/apd

The tools and data used in the article 'An Automatic Participant Detection Framework for Event Tracking on Twitter'

Primary LanguagePython

README

This repository includes the data and tools used in the paper An Automatic Participant Detection Framework for Event Tracking on Twitter. This README.md file describes how you can use the repository to experiment with the data yourself.

Configuration

You can use the configuration file at config/conf.py to control the logging level. This logging level is used while detecting participants, and can be restricted to reduce verbosity.

Data

This repository contains the data used in the evaluation of An Automatic Participant Detection Framework for Event Tracking on Twitter. Due to Twitter's Developer Policy, it is not possible for us to share the original tweets. Instead, we are only allowed to share the tweet IDs. The tweet IDs are stored in data/ids, separated by dataset.

An additional file—data/ids/sample.json—includes tweet IDs collected using Twitter's Streaming API. This sample of tweets was used in the article to construct the TF-ICF table. Instead of downloading it anew, you can use the data/idf.json file instead¸ which stores the TF-ICF scheme.

If you prefer to download a new sample and use it to construct the TF-ICF scheme, you can use the idf tool:

./tools/idf.py --file ~/DATA/evaluation/apd/data/sample.json \
--output results/tfidf.json \
--stem \
--remove-unicode-entities \
--normalize-words

To learn more about this tool and the options it accepts, use ./tools/idf.py --help.

Generating participants

To generate participants, use the participants tool available in the tools directory. The baselines can be generated using the following snippets. In all cases, the tools expect the file to contain tweets: one tweet per line. Therefore before running the following, you need to download the tweets anew from the provided IDs.
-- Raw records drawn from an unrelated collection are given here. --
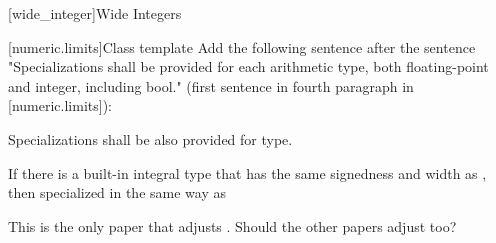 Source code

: 
[wide_integer]{Wide Integers}


%
[numeric.limits]{Class template }
Add the following sentence after the sentence "Specializations shall be provided for each arithmetic type, both floating-point and integer, including bool." (first sentence in fourth paragraph in [numeric.limits]):

\begin{addedblock}
Specializations shall be also provided for  type.

\begin{note}
If there is a built-in integral type  that has the same signedness and width as , then  specialized in the same way as 
\end{note}
\end{addedblock}

\begin{modifcommentblock}
This is the only paper that adjusts . Should the other papers adjust  too?
\end{modifcommentblock}

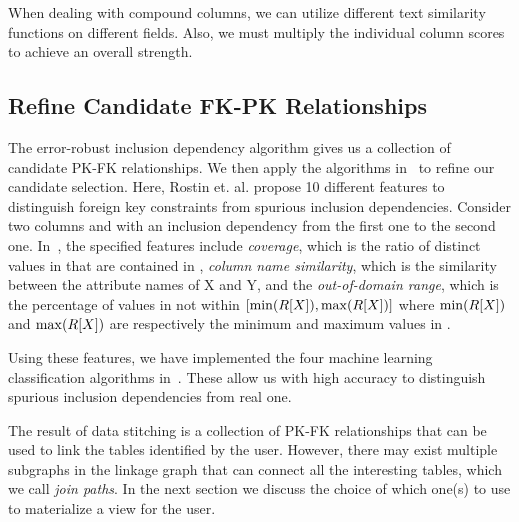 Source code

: When dealing with compound columns, we can utilize different text similarity functions on different fields. Also, we must multiply the individual column scores to achieve an overall strength.


\subsection{Refine Candidate FK-PK Relationships}\label{subsec:refine}


The error-robust inclusion dependency algorithm gives us a collection of candidate PK-FK relationships. We then apply the algorithms in~\cite{DBLP:conf/webdb/RostinABNL09} to refine our candidate selection. Here, Rostin et. al. propose 10 different features to distinguish foreign key constraints from spurious inclusion dependencies. Consider two columns \RX and \SY with an inclusion dependency from the first one to the second one. In~\cite{DBLP:conf/webdb/RostinABNL09}, the specified features include \emph{coverage}, which is the ratio of distinct values in \RX that are contained in \SY, \emph{column name similarity}, which is the similarity between the attribute names of X and Y, and the \emph{out-of-domain range}, which is the percentage of values in \SY not within $[\min(R[X]), \max(R[X])]$ where $\min(R[X])$ and $\max(R[X])$ are respectively the minimum and maximum values in \RX. 

Using these features, we have implemented the four machine learning classification algorithms in~\cite{DBLP:conf/webdb/RostinABNL09}. These allow us with high accuracy to distinguish spurious inclusion dependencies from real one.

The result of data stitching is a collection of PK-FK relationships that can be used to link the tables identified by the user. However, there may exist multiple subgraphs in the linkage graph that can connect all the interesting tables, which we call \emph{join paths}. In the next section we discuss the choice of which one(s) to use to materialize a view for the user.


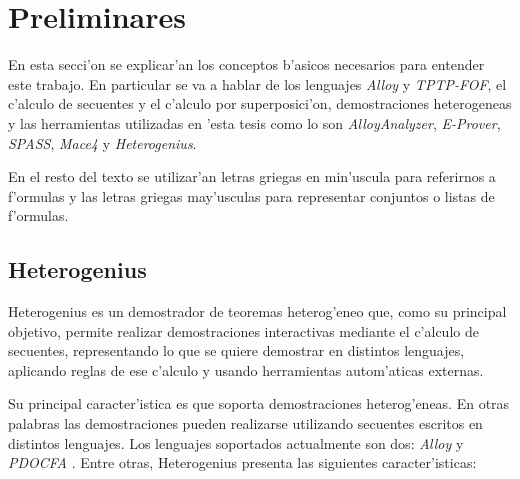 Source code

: \chapter{Preliminares}

En esta secci'on se explicar'an los conceptos b'asicos necesarios para entender este trabajo. En particular se va a hablar de los lenguajes \textit{Alloy} y \textit{TPTP-FOF}, el c'alculo de secuentes y el c'alculo por superposici'on, demostraciones heterogeneas y las herramientas utilizadas en 'esta tesis como lo son \textit{AlloyAnalyzer}, \textit{E-Prover}, \textit{SPASS}, \textit{Mace4} y \textit{Heterogenius}. 

En el resto del texto se utilizar'an letras griegas en min'uscula para referirnos a f'ormulas y las letras griegas may'usculas para representar conjuntos o listas de f'ormulas.








\section{Heterogenius}
\label{section:Heterogenius}

Heterogenius \cite{heterogenius} es un demostrador de teoremas heterog'eneo que, como su principal objetivo, permite realizar demostraciones interactivas mediante el c'alculo de secuentes, representando lo que se quiere demostrar en distintos lenguajes, aplicando reglas de ese c'alculo y usando herramientas autom'aticas externas. 

Su principal caracter'istica es que soporta demostraciones heterog'eneas. En otras palabras las demostraciones pueden realizarse utilizando secuentes escritos en distintos lenguajes. Los lenguajes soportados actualmente son dos: \textit{Alloy} \cite{alloy} y \textit{PDOCFA} \cite{pdocfa}. Entre otras, Heterogenius presenta las siguientes caracter'isticas:

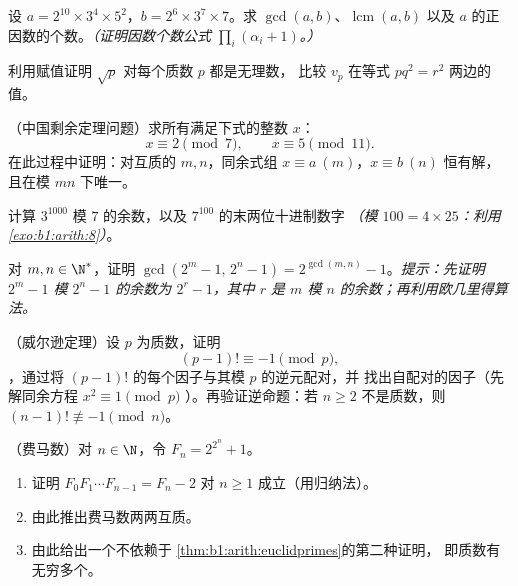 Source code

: \begin{exercise}[$\star\star$]\label{exo:b1:arith:6}
设 $a = 2^{10} \times 3^4 \times 5^2$，$b = 2^6 \times 3^7 \times
7$。求 $\gcd(a, b)$、$\operatorname{lcm}(a,b)$ 以及
$a$ 的正因数的个数。\emph{（证明因数个数公式
$\prod_i (\alpha_i + 1)$。）}
\end{exercise}

\begin{exercise}[$\star\star$]\label{exo:b1:arith:7}
利用赋值证明 $\sqrt p$ 对每个质数 $p$ 都是无理数，
比较 $v_p$ 在等式 $p q^2 = r^2$ 两边的值。
\end{exercise}

\begin{exercise}[$\star\star$]\label{exo:b1:arith:8}
（中国剩余定理问题）求所有满足下式的整数 $x$：
\[
x \equiv 2 \pmod 7, \qquad x \equiv 5 \pmod{11}.
\]
在此过程中证明：对互质的 $m, n$，同余式组
$x \equiv a \ (m)$，$x \equiv b\ (n)$ 恒有解，
且在模 $mn$ 下唯一。
\end{exercise}

\begin{exercise}[$\star\star$]\label{exo:b1:arith:9}
计算 $3^{1000}$ 模 $7$ 的余数，以及
$7^{100}$ 的末两位十进制数字 \emph{（模 $100 = 4 \times 25$：利用
\cref{exo:b1:arith:8}）}。
\end{exercise}

\begin{exercise}[$\star\star\star$]\label{exo:b1:arith:10}
对 $m, n \in \N^*$，证明 $\gcd(2^m - 1,\, 2^n - 1) =
2^{\gcd(m,n)} - 1$。\emph{提示：先证明 $2^m
- 1$ 模 $2^n - 1$ 的余数为 $2^r - 1$，其中 $r$ 是 $m$
模 $n$ 的余数；再利用欧几里得算法。}
\end{exercise}

\begin{exercise}[$\star\star\star$]\label{exo:b1:arith:11}
（威尔逊定理）设 $p$ 为质数，证明
\[
(p-1)! \equiv -1 \pmod p ,
\]
，通过将 $(p-1)!$ 的每个因子与其模 $p$ 的逆元配对，并
找出自配对的因子（先解同余方程 $x^2 \equiv 1 \pmod p$
）。再验证逆命题：若 $n \geq 2$ 不是质数，则 $(n-1)!
\not\equiv -1 \pmod n$。
\end{exercise}

\begin{exercise}[$\star\star\star$]\label{exo:b1:arith:12}
（费马数）对 $n \in \N$，令 $F_n = 2^{2^n} + 1$。
\begin{enumerate}
  \item 证明 $F_0 F_1 \cdots F_{n-1} = F_n - 2$ 对 $n \geq
        1$ 成立（用归纳法）。
  \item 由此推出费马数两两互质。
  \item 由此给出一个不依赖于
        \cref{thm:b1:arith:euclidprimes}的第二种证明，
        即质数有无穷多个。
\end{enumerate}
\end{exercise}

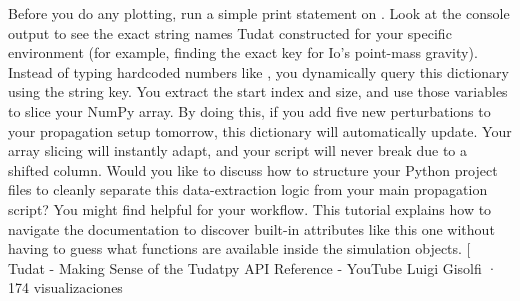 \markdownRendererUlEnd \markdownRendererInterblockSeparator
{}
\markdownRendererSectionEnd \markdownRendererSectionBegin
{}\markdownRendererInterblockSeparator
{}\markdownRendererOlBegin
{} Before you do any plotting, run a simple print statement on .\markdownRendererOlItemEnd 
{} Look at the console output to see the exact string names Tudat constructed for your specific environment (for example, finding the exact key for Io's point-mass gravity).\markdownRendererOlItemEnd 
{} Instead of typing hardcoded numbers like \markdownRendererCodeSpan{[9:12]}, you dynamically query this dictionary using the string key. You extract the start index and size, and use those variables to slice your NumPy array.\markdownRendererOlItemEnd 
\markdownRendererOlEnd \markdownRendererInterblockSeparator
{}By doing this, if you add five new perturbations to your propagation setup tomorrow, this dictionary will automatically update. Your array slicing will instantly adapt, and your script will never break due to a shifted column.\markdownRendererInterblockSeparator
{}\markdownRendererThematicBreak{}\markdownRendererInterblockSeparator
{}Would you like to discuss how to structure your Python project files to cleanly separate this data-extraction logic from your main propagation script?\markdownRendererInterblockSeparator
{}You might find  helpful for your workflow. This tutorial explains how to navigate the documentation to discover built-in attributes like this one without having to guess what functions are available inside the simulation objects.\markdownRendererInterblockSeparator
{}[\markdownRendererInterblockSeparator
{}\markdownRendererInterblockSeparator
{}Tudat - Making Sense of the Tudatpy API Reference - YouTube\markdownRendererInterblockSeparator
{}Luigi Gisolfi · 174 visualizaciones\markdownRendererInterblockSeparator
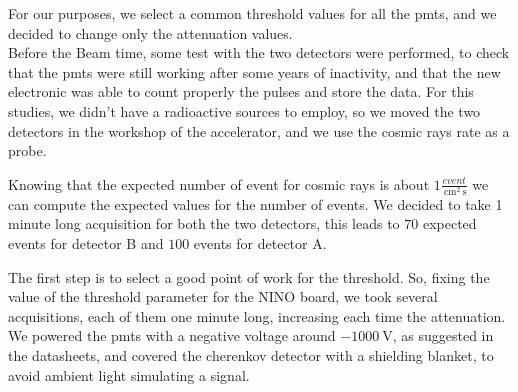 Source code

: \begin{figure}[hbtp]
\centering
{}
\end{figure}

For our purposes, we select a common threshold values for all the pmts, and we decided to change only the attenuation values.\\
Before the Beam time, some test with the two detectors were performed, to check that the pmts were still working after some years of inactivity, and that the new electronic was able to count properly the pulses and store the data. For this studies, we didn't have a radioactive sources to employ, so we moved the two detectors in the workshop of the accelerator, and we use the cosmic rays rate as a probe. 

Knowing that the expected number of event for cosmic rays is about $1 \frac{event}{\SI{}{\centi \meter\squared} \SI{}{\second}}$ we can compute the expected values for the number of events. We decided to take 1 minute long acquisition for both the two detectors, this leads to $70$ expected events for detector B  and  $100$ events for detector A.  \smallskip

The first step is to select a good point of work for the threshold. So, fixing the value of the threshold parameter for the NINO board, we took several acquisitions, each of them one minute long, increasing each time the attenuation. We powered the pmts with a negative voltage around $ \SI{-1000}{\volt}$, as suggested in the datasheets, and covered the cherenkov detector with a shielding blanket, to avoid ambient light simulating a signal.

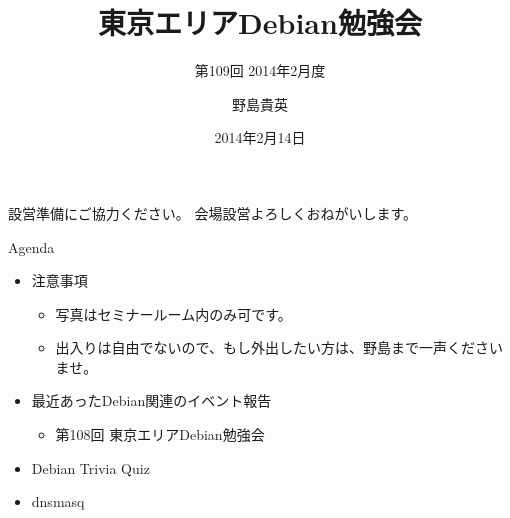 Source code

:\title{東京エリアDebian勉強会}
\subtitle{第109回 2014年2月度}
\author{野島貴英}
\date{2014年2月14日}



\begin{frame}
\titlepage{}
\end{frame}

\begin{frame}{設営準備にご協力ください。}
会場設営よろしくおねがいします。
\end{frame}

\begin{frame}{Agenda}
 \begin{minipage}[t]{0.45\hsize}
  \begin{itemize}
   \item 注意事項
	 \begin{itemize}
	  \item 写真はセミナールーム内のみ可です。
          \item 出入りは自由でないので、もし外出したい方は、野島まで一声くださいませ。
	 \end{itemize}
   \item 最近あったDebian関連のイベント報告
	 \begin{itemize}
	  \item 第108回 東京エリアDebian勉強会
	 \end{itemize}
  \end{itemize}
 \end{minipage} 
 \begin{minipage}[t]{0.45\hsize}
  \begin{itemize}
   \item Debian Trivia Quiz
   \item dnsmasq
  \end{itemize}
 \end{minipage}
\end{frame}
To generate the NLTK baseline:

./tools/participants.py --file data/TOTLEI.json \
--output results/TOTLEI.json \
--extractor EntityExtractor

To generate the TwitterNER baseline:

./tools/participants.py --file data/TOTLEI.json \
--output results/TOTLEI.json \
--extractor TwitterNEREntityExtractor

To generate participants using NLTK and TwitterNER with the algorithm described in the article, you need to provide the TF-ICF scheme described above. Once the TF-ICF scheme is ready, run the following to identify participants with this algorithm, using NLTK to extract named entities:

./tools/participants.py --file data/TOTLEI.json \
--output results/TOTLEI.json \
--model ELDParticipantDetector \
--extractor EntityExtractor \
--tfidf data/idf.json

To do the same thing, but extracting participants using TwitterNER, run the following instead:

./tools/participants.py --file data/TOTLEI.json \
--output results/TOTLEI.json \
--model ELDParticipantDetector \
--extractor TwitterNEREntityExtractor \
--tfidf data/idf.json

Note: you might need to download additional data for TwitterNER: more details about this library are available in the TwitterNER GitHub repository. The downloaded files can be added to the lib/apd/extractors/local/TwitterNER/data directory in this repository.